The answer must consist of every line in the data that contains "right".

=====

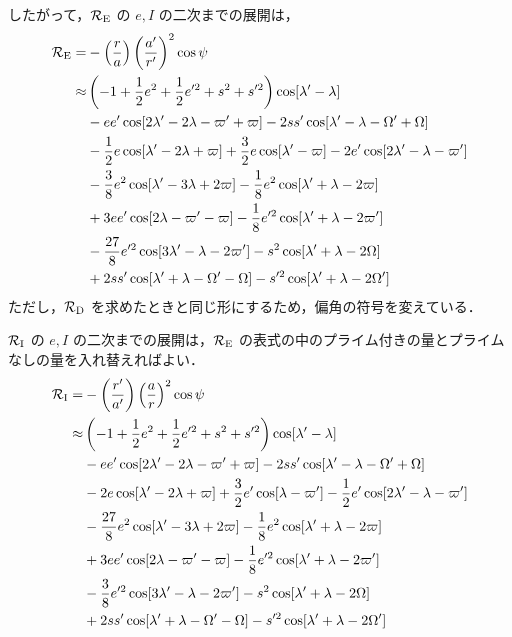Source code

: \documentclass[11pt,a4paper,oneside,onecolumn]{jreport}
\begin{document}
したがって，${\cal R}_{\rm E}$ の $e, I$ の二次までの展開は，
\begin{equation}
\begin{split}
{\cal R}_{\rm E} = & - \left( \frac{r}{a} \right) \left( \frac{a'}{r'} \right)^2 \cos \psi \\
\approx & \left( -1 + \frac{1}{2} e^2 + \frac{1}{2} e'^2 + s^2 + s'^2 \right) \cos [\lambda' - \lambda] \\
& - e e' \cos [2 \lambda' - 2 \lambda - \varpi' + \varpi] - 2 s s' \cos [\lambda' - \lambda - \Omega' + \Omega] \\
& - \frac{1}{2} e \cos [\lambda' -2 \lambda + \varpi] + \frac{3}{2} e \cos [\lambda' - \varpi] - 2 e' \cos [2 \lambda' - \lambda - \varpi'] \\
& - \frac{3}{8} e^2 \cos [\lambda' - 3 \lambda + 2 \varpi] - \frac{1}{8} e^2 \cos [\lambda' + \lambda - 2 \varpi] \\
& + 3 e e' \cos [2 \lambda - \varpi' - \varpi] - \frac{1}{8} e'^2 \cos [\lambda' + \lambda - 2 \varpi'] \\
& - \frac{27}{8} e'^2 \cos [3 \lambda' - \lambda - 2 \varpi'] - s^2 \cos [\lambda' + \lambda - 2 \Omega] \\
& + 2 s s' \cos [\lambda' + \lambda - \Omega' - \Omega] - s'^2 \cos [\lambda' + \lambda - 2 \Omega']
\end{split} \label{eq:cal_RE(012)}
\end{equation}
ただし，${\cal R}_{\rm D}$ を求めたときと同じ形にするため，偏角の符号を変えている．

${\cal R}_{\rm I}$ の $e, I$ の二次までの展開は，${\cal R}_{\rm E}$ の表式の中のプライム付きの量とプライムなしの量を入れ替えればよい．
\begin{equation}
\begin{split}
{\cal R}_{\rm I} = & - \left( \frac{r'}{a'} \right) \left( \frac{a}{r} \right)^2 \cos \psi \\
\approx & \left( -1 + \frac{1}{2} e^2 + \frac{1}{2} e'^2 + s^2 + s'^2 \right) \cos [\lambda' - \lambda] \\
& - e e' \cos [2 \lambda' - 2 \lambda - \varpi' + \varpi] - 2 s s' \cos [\lambda' - \lambda - \Omega' + \Omega] \\
& -2 e \cos [\lambda' -2 \lambda + \varpi] + \frac{3}{2} e' \cos [\lambda - \varpi'] - \frac{1}{2} e' \cos [2 \lambda' - \lambda - \varpi'] \\
& - \frac{27}{8} e^2 \cos [\lambda' - 3 \lambda + 2 \varpi] - \frac{1}{8} e^2 \cos [\lambda' + \lambda - 2 \varpi] \\
& + 3 e e' \cos [2 \lambda - \varpi' - \varpi] - \frac{1}{8} e'^2 \cos [\lambda' + \lambda - 2 \varpi'] \\
& - \frac{3}{8} e'^2 \cos [3 \lambda' - \lambda - 2 \varpi'] - s^2 \cos [\lambda' + \lambda - 2 \Omega] \\
& + 2 s s' \cos [\lambda' + \lambda - \Omega' - \Omega] - s'^2 \cos [\lambda' + \lambda - 2 \Omega']
\end{split}
\end{equation}
\end{document}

=====

▶ _Exercise answer_
{\cal R}_{\rm E} = & - \left( \frac{r}{a} \right) \left( \frac{a'}{r'} \right)^2 \cos \psi \\
\approx & \left( -1 + \frac{1}{2} e^2 + \frac{1}{2} e'^2 + s^2 + s'^2 \right) \cos [\lambda' - \lambda] \\
{\cal R}_{\rm I} = & - \left( \frac{r'}{a'} \right) \left( \frac{a}{r} \right)^2 \cos \psi \\
\approx & \left( -1 + \frac{1}{2} e^2 + \frac{1}{2} e'^2 + s^2 + s'^2 \right) \cos [\lambda' - \lambda] \\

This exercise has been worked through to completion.